To clarify, all we’re talking about is doubles and triples.

Oh, I see.

Right, I was trying to simplify it by not including those events, for two reasons, neither of which may be good enough: (a) to keep it simple like James’ original Game Score, to which I added HR and removed ER, (b) lack of historical data pre-1950.

I’m not sure that setting the values to “5″ for hits, then a bonus of “3″ for doubles or triples is necessarily required (and subsequently increasing the IP coefficient to balance it out).

However, I’m not against it, nor am I against the idea of one version used if the 2B+3B data is available, and another version when that data is not available.

Oh interesting, didn’t realize we were missing 2B/3B data for pitchers pre 1950. Is that across the board, or just spotty retrosheet data that hasn’t been totally transcribed? I’d vote for calculating the 2B/3B values when we have it, and using straight H when we don’t… since I’m not the one doing the work :)

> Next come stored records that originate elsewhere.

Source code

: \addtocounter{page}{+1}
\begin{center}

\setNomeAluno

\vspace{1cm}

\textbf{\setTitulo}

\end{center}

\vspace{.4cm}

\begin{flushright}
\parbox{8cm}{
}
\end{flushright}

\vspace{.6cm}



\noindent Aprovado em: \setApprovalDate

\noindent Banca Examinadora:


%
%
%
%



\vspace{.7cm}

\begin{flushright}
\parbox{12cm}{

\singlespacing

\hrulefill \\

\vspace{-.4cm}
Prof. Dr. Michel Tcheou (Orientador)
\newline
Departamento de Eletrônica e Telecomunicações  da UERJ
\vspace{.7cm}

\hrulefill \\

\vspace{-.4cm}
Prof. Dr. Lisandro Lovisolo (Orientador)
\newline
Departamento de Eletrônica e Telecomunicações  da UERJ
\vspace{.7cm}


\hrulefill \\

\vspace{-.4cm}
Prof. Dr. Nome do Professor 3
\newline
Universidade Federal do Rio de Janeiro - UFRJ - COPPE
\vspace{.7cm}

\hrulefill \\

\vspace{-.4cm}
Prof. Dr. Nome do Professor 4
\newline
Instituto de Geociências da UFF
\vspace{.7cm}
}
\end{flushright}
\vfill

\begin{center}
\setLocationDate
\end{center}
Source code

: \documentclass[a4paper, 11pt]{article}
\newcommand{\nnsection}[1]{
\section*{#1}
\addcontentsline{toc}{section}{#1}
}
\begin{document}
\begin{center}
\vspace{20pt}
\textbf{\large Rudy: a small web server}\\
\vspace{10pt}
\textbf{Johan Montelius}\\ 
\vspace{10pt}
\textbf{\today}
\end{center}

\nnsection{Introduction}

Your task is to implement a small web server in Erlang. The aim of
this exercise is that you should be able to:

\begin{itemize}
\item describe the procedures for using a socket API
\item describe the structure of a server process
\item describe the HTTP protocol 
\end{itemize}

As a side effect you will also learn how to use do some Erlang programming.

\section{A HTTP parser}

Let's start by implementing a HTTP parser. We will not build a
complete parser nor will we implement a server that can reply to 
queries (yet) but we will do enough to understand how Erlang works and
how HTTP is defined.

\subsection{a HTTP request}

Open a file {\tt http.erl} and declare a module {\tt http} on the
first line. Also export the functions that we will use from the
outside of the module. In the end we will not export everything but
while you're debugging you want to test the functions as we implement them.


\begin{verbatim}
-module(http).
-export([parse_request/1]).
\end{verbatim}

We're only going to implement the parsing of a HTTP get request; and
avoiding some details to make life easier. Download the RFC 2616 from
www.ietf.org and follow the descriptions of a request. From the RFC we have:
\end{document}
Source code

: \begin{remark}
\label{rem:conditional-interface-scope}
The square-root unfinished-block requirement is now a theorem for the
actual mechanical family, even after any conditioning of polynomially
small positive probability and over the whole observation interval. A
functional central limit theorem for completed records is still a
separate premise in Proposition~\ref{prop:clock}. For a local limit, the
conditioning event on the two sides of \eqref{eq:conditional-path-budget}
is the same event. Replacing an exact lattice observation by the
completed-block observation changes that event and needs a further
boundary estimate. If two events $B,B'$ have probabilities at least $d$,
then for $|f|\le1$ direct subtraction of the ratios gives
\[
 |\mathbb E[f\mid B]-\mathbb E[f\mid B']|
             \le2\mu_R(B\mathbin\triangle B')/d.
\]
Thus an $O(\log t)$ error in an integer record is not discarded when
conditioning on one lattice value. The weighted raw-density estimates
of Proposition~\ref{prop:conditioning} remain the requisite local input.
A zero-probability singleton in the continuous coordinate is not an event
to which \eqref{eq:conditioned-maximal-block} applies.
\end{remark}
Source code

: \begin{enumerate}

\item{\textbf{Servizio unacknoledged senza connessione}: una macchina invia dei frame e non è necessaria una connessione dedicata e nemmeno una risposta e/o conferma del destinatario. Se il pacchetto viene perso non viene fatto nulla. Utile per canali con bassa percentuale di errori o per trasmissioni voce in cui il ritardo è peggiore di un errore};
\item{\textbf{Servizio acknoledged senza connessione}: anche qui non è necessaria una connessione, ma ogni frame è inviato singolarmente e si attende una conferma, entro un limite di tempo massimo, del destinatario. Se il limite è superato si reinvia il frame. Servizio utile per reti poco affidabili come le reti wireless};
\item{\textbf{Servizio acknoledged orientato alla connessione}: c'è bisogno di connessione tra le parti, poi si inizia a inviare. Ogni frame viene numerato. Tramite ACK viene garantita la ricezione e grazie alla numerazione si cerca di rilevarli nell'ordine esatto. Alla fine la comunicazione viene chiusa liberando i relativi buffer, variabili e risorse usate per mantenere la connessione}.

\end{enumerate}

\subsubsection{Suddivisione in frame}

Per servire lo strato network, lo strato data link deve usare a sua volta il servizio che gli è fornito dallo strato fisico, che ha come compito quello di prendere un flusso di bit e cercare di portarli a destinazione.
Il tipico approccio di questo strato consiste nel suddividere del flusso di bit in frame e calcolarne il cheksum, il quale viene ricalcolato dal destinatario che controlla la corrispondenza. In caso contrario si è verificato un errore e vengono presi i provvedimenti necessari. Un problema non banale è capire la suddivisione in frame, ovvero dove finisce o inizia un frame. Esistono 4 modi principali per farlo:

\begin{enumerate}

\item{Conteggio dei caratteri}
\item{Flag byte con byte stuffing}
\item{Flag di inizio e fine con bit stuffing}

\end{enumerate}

Perhaps what I’ll do is put up a poll first, to guage the “blink” opinion of the readers here. Then, when the playoffs roll around, we can talk more specifics of actual games.

1) If one goal is to have a comparable scale to likelihood of winning, then the formulas necessarily change (however imperceptibly) with changes in scoring environments, correct?

2) If another goal is to find the right combination of the 4 score formulas, then shouldn’t actual games provide history by which to run some sort of regression analysis on win likelihood (Assuming the vagaries of run support wash out over large samples)?

1. The standard linear weights formula leave all the change in weights to the out. While not necessarily the best, or the right, way to do it, there’s a strong appeal to only needing to worry about changing one parameter, rather than all of them. Do we really want to worry about the weight for the Runs to be 9.5 or 10.2 each year, or can we just go with 10, and let the coefficient for the IP float?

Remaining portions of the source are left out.